RTLD_GLOBAL Loads Don't Reliably work in VECs

Question

RTLD_GLOBAL Loads Don't Reliably work in VECs

Opened this issue 4 years ago · 6 comments

insertinterestingnamehere commented 4 years ago

Continuation of #9. MKL is fine now due to changes in how it's normally loaded, but numba is still broken, and I'm not sure what's going on with OpenMP generally. Numba fails when, through various layers of code, this call is executed: https://github.com/llvm/llvm-project/blob/d480f968ad8b56d3ee4a6b6df5532d485b0ad01e/llvm/lib/Support/Unix/DynamicLibrary.inc#L28. I'm not clear on why yet. Weirdly enough, IIRC, MKL was failing with a symbol not found error with the logic used at https://github.com/IntelPython/mkl-service/blob/master/mkl/__init__.py#L38, not a crash.
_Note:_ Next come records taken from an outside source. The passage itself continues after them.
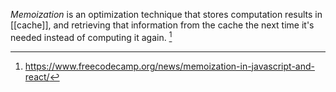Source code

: *Memoization* is an optimization technique that stores computation results in [[cache]], and retrieving that information from the cache the next time it's needed instead of computing it again. [^1]

[^1]: https://www.freecodecamp.org/news/memoization-in-javascript-and-react/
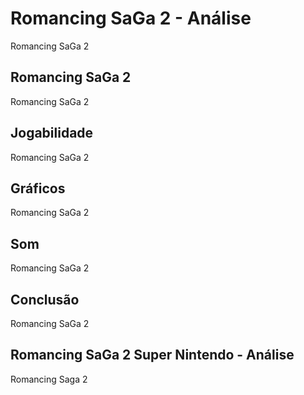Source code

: ---
---

# Romancing SaGa 2 - Análise

Romancing SaGa 2

## Romancing SaGa 2

Romancing SaGa 2

## Jogabilidade

Romancing SaGa 2

## Gráficos

Romancing SaGa 2

## Som

Romancing SaGa 2

## Conclusão

Romancing SaGa 2

## Romancing SaGa 2 Super Nintendo - Análise

Romancing Saga 2
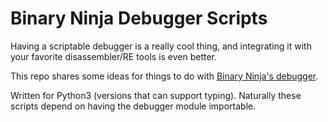 # Binary Ninja Debugger Scripts

Having a scriptable debugger is a really cool thing, and integrating it with
your favorite disassembler/RE tools is even better.

This repo shares some ideas for things to do with
[Binary Ninja's debugger](https://github.com/Vector35/debugger).

Written for Python3 (versions that can support typing). Naturally these scripts
depend on having the debugger module importable.

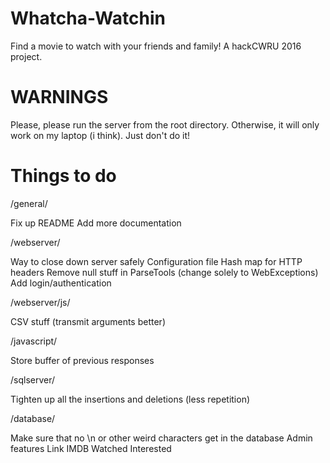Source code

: # Whatcha-Watchin
Find a movie to watch with your friends and family! A hackCWRU 2016 project.


# WARNINGS

Please, please run the server from the root directory. Otherwise, it will only work on my laptop (i think). Just don't do it!


# Things to do

/general/

Fix up README
Add more documentation

/webserver/

Way to close down server safely
Configuration file 
Hash map for HTTP headers
Remove null stuff in ParseTools (change solely to WebExceptions)
Add login/authentication

/webserver/js/

CSV stuff (transmit arguments better)


/javascript/

Store buffer of previous responses

/sqlserver/

Tighten up all the insertions and deletions (less repetition)

/database/

Make sure that no \n or other weird characters get in the database
Admin features
Link IMDB
Watched
Interested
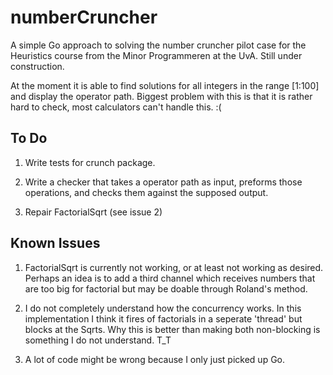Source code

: # numberCruncher

A simple Go approach to solving the number cruncher pilot case for the Heuristics course from the Minor Programmeren at the UvA. Still under construction.

At the moment it is able to find solutions for all integers in the range [1:100] and display the operator path. Biggest problem with this is that it is rather hard to check, most calculators can't handle this. :(

## To Do

1. Write tests for crunch package.

2. Write a checker that takes a operator path as input, preforms those operations, and checks them against the supposed output.

3. Repair FactorialSqrt (see issue 2)


## Known Issues

1. FactorialSqrt is currently not working, or at least not working as desired. Perhaps an idea is to add a third channel which receives numbers that are too big for factorial but may be doable through Roland's method.

2. I do not completely understand how the concurrency works. In this implementation I think it fires of factorials in a seperate 'thread' but blocks at the Sqrts. Why this is better than making both non-blocking is something I do not understand. T_T

3. A lot of code might be wrong because I only just picked up Go.
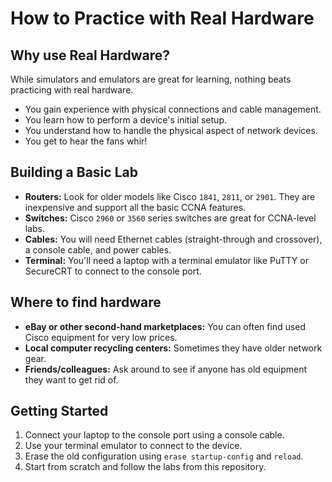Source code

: # How to Practice with Real Hardware

## Why use Real Hardware?
While simulators and emulators are great for learning, nothing beats practicing with real hardware.
- You gain experience with physical connections and cable management.
- You learn how to perform a device's initial setup.
- You understand how to handle the physical aspect of network devices.
- You get to hear the fans whir!

## Building a Basic Lab
- **Routers:** Look for older models like Cisco `1841`, `2811`, or `2901`. They are inexpensive and support all the basic CCNA features.
- **Switches:** Cisco `2960` or `3560` series switches are great for CCNA-level labs.
- **Cables:** You will need Ethernet cables (straight-through and crossover), a console cable, and power cables.
- **Terminal:** You'll need a laptop with a terminal emulator like PuTTY or SecureCRT to connect to the console port.

## Where to find hardware
- **eBay or other second-hand marketplaces:** You can often find used Cisco equipment for very low prices.
- **Local computer recycling centers:** Sometimes they have older network gear.
- **Friends/colleagues:** Ask around to see if anyone has old equipment they want to get rid of.

## Getting Started
1.  Connect your laptop to the console port using a console cable.
2.  Use your terminal emulator to connect to the device.
3.  Erase the old configuration using `erase startup-config` and `reload`.
4.  Start from scratch and follow the labs from this repository.

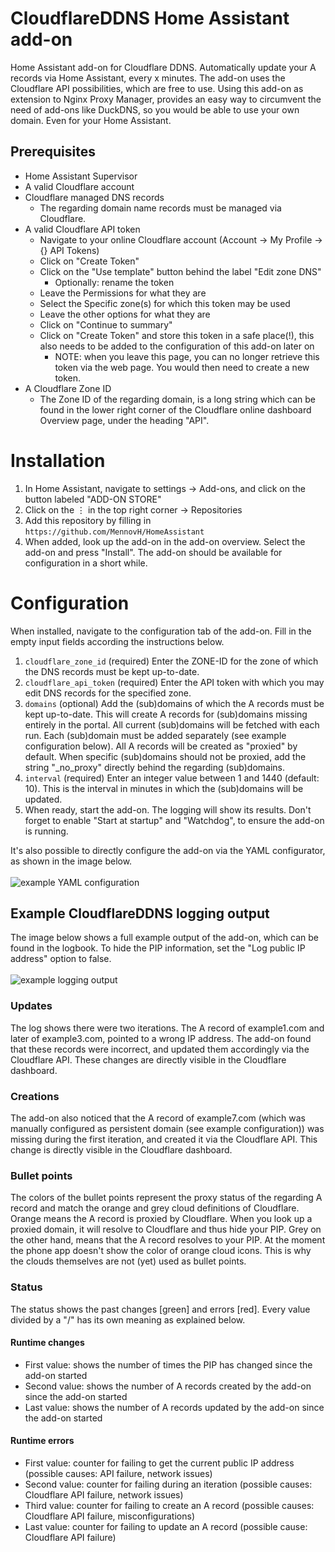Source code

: # CloudflareDDNS Home Assistant add-on
Home Assistant add-on for Cloudflare DDNS.
Automatically update your A records via Home Assistant, every x minutes.
The add-on uses the Cloudflare API possibilities, which are free to use.
Using this add-on as extension to Nginx Proxy Manager, provides an easy way to circumvent the need of add-ons like DuckDNS, so you would be able to use your own domain. Even for your Home Assistant.

## Prerequisites
- Home Assistant Supervisor
- A valid Cloudflare account
- Cloudflare managed DNS records
  - The regarding domain name records must be managed via Cloudflare.
- A valid Cloudflare API token
  - Navigate to your online Cloudflare account (Account → My Profile → {} API Tokens)
  - Click on "Create Token"
  - Click on the "Use template" button behind the label "Edit zone DNS"
    - Optionally: rename the token
  - Leave the Permissions for what they are
  - Select the Specific zone(s) for which this token may be used
  - Leave the other options for what they are
  - Click on "Continue to summary"
  - Click on "Create Token" and store this token in a safe place(!), this also needs to be added to the configuration of this add-on later on
    - NOTE: when you leave this page, you can no longer retrieve this token via the web page. You would then need to create a new token.
- A Cloudflare Zone ID
  - The Zone ID of the regarding domain, is a long string which can be found in the lower right corner of the Cloudflare online dashboard Overview page, under the heading "API".

# Installation

1. In Home Assistant, navigate to settings → Add-ons, and click on the button labeled "ADD-ON STORE"
2. Click on the ⋮ in the top right corner → Repositories
3. Add this repository by filling in `https://github.com/MennovH/HomeAssistant`
4. When added, look up the add-on in the add-on overview. Select the add-on and press "Install". The add-on should be available for configuration in a short while.

# Configuration

When installed, navigate to the configuration tab of the add-on. Fill in the empty input fields according the instructions below.
1. `cloudflare_zone_id` (required) Enter the ZONE-ID for the zone of which the DNS records must be kept up-to-date.
2. `cloudflare_api_token` (required) Enter the API token with which you may edit DNS records for the specified zone.
3. `domains` (optional) Add the (sub)domains of which the A records must be kept up-to-date. This will create A records for (sub)domains missing entirely in the portal. All current (sub)domains will be fetched with each run. Each (sub)domain must be added separately (see example configuration below). All A records will be created as "proxied" by default. When specific (sub)domains should not be proxied, add the string "_no_proxy" directly behind the regarding (sub)domains.
4. `interval` (required) Enter an integer value between 1 and 1440 (default: 10). This is the interval in minutes in which the (sub)domains will be updated.
5. When ready, start the add-on. The logging will show its results. Don't forget to enable "Start at startup" and "Watchdog", to ensure the add-on is running.

It's also possible to directly configure the add-on via the YAML configurator, as shown in the image below.
<br></br>
![example YAML configuration][screenshot2]

## Example CloudflareDDNS logging output
The image below shows a full example output of the add-on, which can be found in the logbook. To hide the PIP information, set the "Log public IP address" option to false.
<br></br>
![example logging output][screenshot3]

### Updates
The log shows there were two iterations. The A record of example1.com and later of example3.com, pointed to a wrong IP address. The add-on found that these records were incorrect, and updated them accordingly via the Cloudflare API. These changes are directly visible in the Cloudflare dashboard.
### Creations
The add-on also noticed that the A record of example7.com (which was manually configured as persistent domain (see example configuration)) was missing during the first iteration, and created it via the Cloudflare API. This change is directly visible in the Cloudflare dashboard.
### Bullet points
The colors of the bullet points represent the proxy status of the regarding A record and match the orange and grey cloud definitions of Cloudflare. Orange means the A record is proxied by Cloudflare. When you look up a proxied domain, it will resolve to Cloudflare and thus hide your PIP. Grey on the other hand, means that the A record resolves to your PIP. At the moment the phone app doesn't show the color of orange cloud icons. This is why the clouds themselves are not (yet) used as bullet points.
### Status
The status shows the past changes [green] and errors [red]. Every value divided by a "/" has its own meaning as explained below.
#### Runtime changes
- First value: shows the number of times the PIP has changed since the add-on started
- Second value: shows the number of A records created by the add-on since the add-on started
- Last value: shows the number of A records updated by the add-on since the add-on started
#### Runtime errors
- First value: counter for failing to get the current public IP address (possible causes: API failure, network issues)
- Second value: counter for failing during an iteration (possible causes: Cloudflare API failure, network issues)
- Third value: counter for failing to create an A record (possible causes: Cloudflare API failure, misconfigurations)
- Last value: counter for failing to update an A record (possible cause: Cloudflare API failure)

[screenshot1]: https://raw.githubusercontent.com/MennovH/HomeAssistant/main/CloudflareDDNS/images/example_domain_list.png
[screenshot2]: https://raw.githubusercontent.com/MennovH/HomeAssistant/main/CloudflareDDNS/images/example_yaml.png
[screenshot3]: https://raw.githubusercontent.com/MennovH/HomeAssistant/main/CloudflareDDNS/images/example_log.png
Answer 1 · 2021-04-27T17:12:51.000Z

Okay, at lest in the case of numba, the issue appears to actually be bad handling of RTLD_LAZY. (Use-case is here: https://github.com/numba/numba/blob/145e4435c9bea78071634db6084d8329129748ab/numba/__init__.py#L152). Hopefully this is just an issue with our dlopen forwarding, but it may be a problem with the underlying glibc patch.

Answer 2 · 2021-04-27T17:17:02.000Z

Not sure what was wrong with the old MKL loading logic though. That was with RTLD_NOW set.

Answer 3 · 2021-04-27T17:44:48.000Z

My dlopen wrapper forced some flags to specific values in the past. You might want to check if that's still true and if it's correct to do so.

Answer 4 · 2021-04-27T17:48:43.000Z

Maybe that's it. An quick reading earlier didn't show anything like that, but the log is showing RTLD_NOLOAD instead of RTLD_GLOBAL so something's off there.

Answer 5 · 2021-04-27T17:50:59.000Z

Yah, there's nothing obviously wrong in https://github.com/ut-parla/Parla.py/blob/master/runtime_libs/virt_dlopen.c#L30. No idea where the RTLD_NOLOAD is coming from, but it's before that line.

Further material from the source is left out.